### Exercise objective
Output the data exactly, with every line intact.

Excerpted records: Begin

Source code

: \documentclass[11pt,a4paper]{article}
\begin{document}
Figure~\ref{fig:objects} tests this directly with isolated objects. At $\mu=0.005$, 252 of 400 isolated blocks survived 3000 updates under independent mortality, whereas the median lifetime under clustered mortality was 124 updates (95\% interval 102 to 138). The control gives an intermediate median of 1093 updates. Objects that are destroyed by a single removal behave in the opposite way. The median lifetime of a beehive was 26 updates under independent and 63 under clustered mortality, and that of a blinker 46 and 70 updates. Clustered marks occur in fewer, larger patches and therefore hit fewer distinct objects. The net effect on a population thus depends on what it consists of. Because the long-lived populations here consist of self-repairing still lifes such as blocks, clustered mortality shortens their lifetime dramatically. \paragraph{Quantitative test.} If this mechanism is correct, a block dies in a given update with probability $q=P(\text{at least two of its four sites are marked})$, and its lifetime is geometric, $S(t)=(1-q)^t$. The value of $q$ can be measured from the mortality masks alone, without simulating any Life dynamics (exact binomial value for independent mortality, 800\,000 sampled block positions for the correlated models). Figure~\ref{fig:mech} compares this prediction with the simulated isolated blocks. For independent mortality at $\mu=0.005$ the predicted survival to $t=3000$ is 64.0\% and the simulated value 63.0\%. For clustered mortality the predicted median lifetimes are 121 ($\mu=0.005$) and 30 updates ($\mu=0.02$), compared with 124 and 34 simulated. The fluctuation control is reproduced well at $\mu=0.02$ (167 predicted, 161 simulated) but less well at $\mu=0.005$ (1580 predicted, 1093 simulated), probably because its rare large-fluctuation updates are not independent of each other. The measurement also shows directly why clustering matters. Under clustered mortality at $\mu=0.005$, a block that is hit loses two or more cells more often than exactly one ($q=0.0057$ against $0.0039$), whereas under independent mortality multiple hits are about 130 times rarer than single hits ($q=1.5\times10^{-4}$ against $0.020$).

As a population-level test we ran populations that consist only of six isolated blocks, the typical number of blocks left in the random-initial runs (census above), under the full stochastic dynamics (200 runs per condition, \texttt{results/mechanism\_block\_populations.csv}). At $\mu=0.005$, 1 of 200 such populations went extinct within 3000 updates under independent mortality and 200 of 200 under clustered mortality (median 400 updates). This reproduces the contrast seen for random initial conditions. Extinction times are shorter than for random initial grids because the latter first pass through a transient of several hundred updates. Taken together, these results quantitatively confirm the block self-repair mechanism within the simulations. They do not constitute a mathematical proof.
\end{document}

Excerpted records: End

### Expected output
Source code

: \documentclass[11pt,a4paper]{article}
\begin{document}
Figure~\ref{fig:objects} tests this directly with isolated objects. At $\mu=0.005$, 252 of 400 isolated blocks survived 3000 updates under independent mortality, whereas the median lifetime under clustered mortality was 124 updates (95\% interval 102 to 138). The control gives an intermediate median of 1093 updates. Objects that are destroyed by a single removal behave in the opposite way. The median lifetime of a beehive was 26 updates under independent and 63 under clustered mortality, and that of a blinker 46 and 70 updates. Clustered marks occur in fewer, larger patches and therefore hit fewer distinct objects. The net effect on a population thus depends on what it consists of. Because the long-lived populations here consist of self-repairing still lifes such as blocks, clustered mortality shortens their lifetime dramatically. \paragraph{Quantitative test.} If this mechanism is correct, a block dies in a given update with probability $q=P(\text{at least two of its four sites are marked})$, and its lifetime is geometric, $S(t)=(1-q)^t$. The value of $q$ can be measured from the mortality masks alone, without simulating any Life dynamics (exact binomial value for independent mortality, 800\,000 sampled block positions for the correlated models). Figure~\ref{fig:mech} compares this prediction with the simulated isolated blocks. For independent mortality at $\mu=0.005$ the predicted survival to $t=3000$ is 64.0\% and the simulated value 63.0\%. For clustered mortality the predicted median lifetimes are 121 ($\mu=0.005$) and 30 updates ($\mu=0.02$), compared with 124 and 34 simulated. The fluctuation control is reproduced well at $\mu=0.02$ (167 predicted, 161 simulated) but less well at $\mu=0.005$ (1580 predicted, 1093 simulated), probably because its rare large-fluctuation updates are not independent of each other. The measurement also shows directly why clustering matters. Under clustered mortality at $\mu=0.005$, a block that is hit loses two or more cells more often than exactly one ($q=0.0057$ against $0.0039$), whereas under independent mortality multiple hits are about 130 times rarer than single hits ($q=1.5\times10^{-4}$ against $0.020$).

As a population-level test we ran populations that consist only of six isolated blocks, the typical number of blocks left in the random-initial runs (census above), under the full stochastic dynamics (200 runs per condition, \texttt{results/mechanism\_block\_populations.csv}). At $\mu=0.005$, 1 of 200 such populations went extinct within 3000 updates under independent mortality and 200 of 200 under clustered mortality (median 400 updates). This reproduces the contrast seen for random initial conditions. Extinction times are shorter than for random initial grids because the latter first pass through a transient of several hundred updates. Taken together, these results quantitatively confirm the block self-repair mechanism within the simulations. They do not constitute a mathematical proof.
\end{document}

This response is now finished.